The increase was most pronounced in health benefit costs for active state employees, which rose more than 20% from a year earlier to about $1.7 billion, according to the report. ‘OLS.
Shortly after rate increases were approved in September, Murphy reached a deal with state employees that will limit their dues increase to 3%, shifting the lion’s share of that burden to New York taxpayers. Jersey.
So far, this agreement has not been extended to local governments and is expected to benefit a small portion – less than 100,000 – of the more than 800,000 public sector employees covered by New Jersey’s health benefit program.
As part of the compromise, the state employee co-pay for specialists will double from $15 to $30 and the co-pay for emergency care will increase from $15 to $45.
At a news conference last week, New Jersey Counties Association executive director John Donnadio said higher co-payments would save “maybe a percent or two.” .
“The vast reduction for state employees was because the state is now absorbing the cost,” Donnadio said.
The state Treasury Department hasn’t provided an estimate of what the deal will cost taxpayers, and it’s unclear whether a cost analysis has already been done before Murphy agrees to the deal. ‘OK.
Currie said any cost increases won’t affect state finances until fiscal year 2024, which begins next July, and the budget impact will “depend on the outcome of next spring’s contract negotiations” with unions. .
Local governments are still facing a 22.8% rate increase, which could lead to higher property taxes. Cities and counties participating in the state health benefit program have asked Murphy to provide immediate relief on par with the agreement with state employees.

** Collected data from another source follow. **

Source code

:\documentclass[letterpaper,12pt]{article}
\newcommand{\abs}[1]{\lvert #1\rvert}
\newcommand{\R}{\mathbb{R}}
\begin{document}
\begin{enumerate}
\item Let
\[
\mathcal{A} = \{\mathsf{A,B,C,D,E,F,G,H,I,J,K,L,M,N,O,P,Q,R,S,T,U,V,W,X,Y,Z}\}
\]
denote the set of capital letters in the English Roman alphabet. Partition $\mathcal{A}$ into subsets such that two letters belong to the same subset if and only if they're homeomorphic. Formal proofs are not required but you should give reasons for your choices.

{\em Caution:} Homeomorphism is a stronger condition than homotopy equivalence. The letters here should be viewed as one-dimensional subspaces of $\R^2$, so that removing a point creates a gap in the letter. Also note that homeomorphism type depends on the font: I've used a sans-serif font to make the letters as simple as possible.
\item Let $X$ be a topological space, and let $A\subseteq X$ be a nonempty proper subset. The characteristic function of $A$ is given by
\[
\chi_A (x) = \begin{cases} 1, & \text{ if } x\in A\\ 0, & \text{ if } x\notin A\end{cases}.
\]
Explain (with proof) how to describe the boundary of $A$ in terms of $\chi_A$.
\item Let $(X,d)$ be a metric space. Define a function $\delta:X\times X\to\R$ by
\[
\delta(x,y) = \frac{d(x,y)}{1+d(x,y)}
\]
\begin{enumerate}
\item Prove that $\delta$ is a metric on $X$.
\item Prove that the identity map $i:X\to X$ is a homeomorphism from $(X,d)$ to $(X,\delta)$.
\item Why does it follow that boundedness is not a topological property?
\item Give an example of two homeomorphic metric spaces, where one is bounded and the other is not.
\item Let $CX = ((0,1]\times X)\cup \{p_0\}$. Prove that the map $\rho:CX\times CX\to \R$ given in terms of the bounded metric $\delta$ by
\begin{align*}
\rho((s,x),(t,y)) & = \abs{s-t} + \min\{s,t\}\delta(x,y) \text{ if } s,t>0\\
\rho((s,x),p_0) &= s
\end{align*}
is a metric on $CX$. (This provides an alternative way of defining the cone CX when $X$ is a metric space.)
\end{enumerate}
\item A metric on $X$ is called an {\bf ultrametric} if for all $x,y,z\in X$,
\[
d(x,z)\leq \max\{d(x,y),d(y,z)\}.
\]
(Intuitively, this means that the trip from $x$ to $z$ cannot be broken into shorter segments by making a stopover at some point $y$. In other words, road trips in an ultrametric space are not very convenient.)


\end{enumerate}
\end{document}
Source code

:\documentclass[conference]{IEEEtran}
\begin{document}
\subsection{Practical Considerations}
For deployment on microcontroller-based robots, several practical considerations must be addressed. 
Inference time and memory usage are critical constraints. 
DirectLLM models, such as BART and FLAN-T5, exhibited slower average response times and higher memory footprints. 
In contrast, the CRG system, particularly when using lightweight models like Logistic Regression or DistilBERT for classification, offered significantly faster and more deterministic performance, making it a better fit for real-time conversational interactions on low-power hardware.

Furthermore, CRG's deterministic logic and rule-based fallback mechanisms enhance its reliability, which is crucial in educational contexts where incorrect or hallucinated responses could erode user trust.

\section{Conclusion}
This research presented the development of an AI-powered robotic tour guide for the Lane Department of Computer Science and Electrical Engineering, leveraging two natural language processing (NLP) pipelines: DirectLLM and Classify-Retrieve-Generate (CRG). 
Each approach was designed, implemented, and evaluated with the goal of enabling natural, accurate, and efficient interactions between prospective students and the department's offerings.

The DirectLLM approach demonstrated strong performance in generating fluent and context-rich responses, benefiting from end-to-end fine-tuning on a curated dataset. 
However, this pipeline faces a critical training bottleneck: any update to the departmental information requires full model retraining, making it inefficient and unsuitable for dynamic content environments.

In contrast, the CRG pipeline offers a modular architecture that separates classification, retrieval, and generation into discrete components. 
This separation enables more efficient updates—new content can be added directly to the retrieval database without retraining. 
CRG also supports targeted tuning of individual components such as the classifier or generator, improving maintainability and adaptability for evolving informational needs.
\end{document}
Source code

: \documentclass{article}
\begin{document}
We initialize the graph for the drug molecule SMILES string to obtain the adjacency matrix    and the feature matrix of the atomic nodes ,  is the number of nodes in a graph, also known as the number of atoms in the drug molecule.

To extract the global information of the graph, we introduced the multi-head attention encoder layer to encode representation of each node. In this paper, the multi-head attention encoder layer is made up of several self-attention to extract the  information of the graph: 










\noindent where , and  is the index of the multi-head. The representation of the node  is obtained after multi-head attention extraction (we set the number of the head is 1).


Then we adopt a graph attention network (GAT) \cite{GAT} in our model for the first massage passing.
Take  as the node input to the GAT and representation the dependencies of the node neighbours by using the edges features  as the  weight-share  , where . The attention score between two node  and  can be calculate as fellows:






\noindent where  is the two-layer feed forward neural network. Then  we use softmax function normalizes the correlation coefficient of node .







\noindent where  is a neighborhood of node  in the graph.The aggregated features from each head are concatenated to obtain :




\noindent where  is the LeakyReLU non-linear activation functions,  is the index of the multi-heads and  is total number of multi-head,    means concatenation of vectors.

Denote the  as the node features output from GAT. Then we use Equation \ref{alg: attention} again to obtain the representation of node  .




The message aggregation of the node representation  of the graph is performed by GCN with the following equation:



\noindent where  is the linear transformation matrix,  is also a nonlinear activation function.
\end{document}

Over the past four months, Murphy has repeatedly said rate increases are largely stereotypical and a problem facing states across the country, but federal data and estimates on employee-sponsored plans for 2023 paint a different picture.
A post-pandemic surge in demand for health services and record inflation are the two main forces behind the massive increases, according to Aon, the risk management firm the Murphy administration hired to carry out the analysis of this year’s rates.
But in a independent report published in August, the same company said the average costs for U.S. employers paying for employee health benefits will increase by 6.5%. That’s more than double the 3% increase U.S. employers saw from 2021 to 2022, Aon said in its report, but significantly below inflation.
“In stark contrast over the past few decades, we measure that health care budgets for U.S. employers will be nearly three times lower than the Consumer Price Index this calendar year,” Debbie Ashford, chief actuary of the health solutions for North America at Aon, said in a statement announcing the company’s findings.
Health care premiums for federal employees and retirees will increase 8.7% average in 2023, according to the US Office of Personnel Management.
Premium increases for public worker health benefits in New Jersey are more than twice the rate of inflation and, in some cases, three times the increases seen in other states.